"Keratokonus hastalığı korneanın sağlıklı bombeliğini kaybetmesi ve dikleşmesi, bir diğer ifadeyle konikleşmesidir. Bu hastalık toplumumuzda 2 bin kişiden 1'inde görülür.
Bu durum çok ciddi görme kayıplarına yol açar. Bu hastalığın en büyük risk faktörleri, çocuk yaşta göz ovalama, göz kaşıma ve yüz üstü yatarak göz dokusuna basınç uygulamadır.
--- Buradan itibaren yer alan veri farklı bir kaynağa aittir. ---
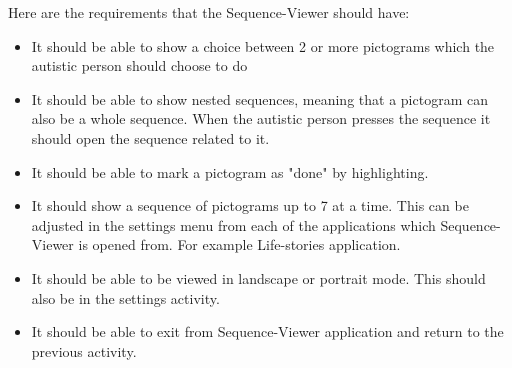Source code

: Here are the requirements that the Sequence-Viewer should have:
\begin{itemize}
\item It should be able to show a choice between 2 or more pictograms which the autistic person should choose to do
\item It should be able to show nested sequences, meaning that a pictogram can also be a whole sequence. When the autistic person presses the sequence it should open the sequence related to it.
\item It should be able to mark a pictogram as "done" by highlighting.
\item It should show a sequence of pictograms up to 7 at a time. This can be adjusted in the settings menu from each of the applications which Sequence-Viewer is opened from. For example Life-stories application.
\item It should be able to be viewed in landscape or portrait mode. This should also be in the settings activity.
\item It should be able to exit from Sequence-Viewer application and return to the previous activity.
\end{itemize}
Bu yüzden tüm çocuklarımızı yakın takip etmeli ve eğer göz kaşıma şikâyetleri varsa, çok ama çok hızlı göz doktoruna götürmeliyiz. Uygun alerjik konjonktivit tedavisi ve yakın takiple bu hastalığın oluşması engellenebilir."
TANI VE TEDAVİDE GECİKİLİRSE KORNEA NAKLİ GEREKEBİLİR
Keratokonus hastalığının ilerleyici kornea incelmesi ve bulanık görme ile karşımıza çıkacağının altını çizen Prof. Dr. Acar, erken tanı ve tedavi hakkında bilinmesi gerekenler ile ilgili, "En erken evrede hastalığın tespiti için yakın takip ve düzenli kontrol şarttır. Kornea topografisi ile çok net bir şekilde tanısı konulup evrelendirilebilir.
Kornea çapraz bağlama tedavisi, hastalığın onaylanmış tek tedavisidir. Bu tedaviyle hastalık durdurulur. Çapraz bağlama tedavisi sonrasında da uygun özellikli kontakt lens uygulamaları ile görme rehabilitasyonu sağlanır. Erken tanı, erken uygun tedavi ve uygun özellikli kontakt lens uygulamaları ile hastaların görmeleri korunabilir. Eğer tanıda ve tedavide gecikilirse, hasta kornea nakli yani Keratoplasti ameliyatı ile tedavi edilebilir" dedi.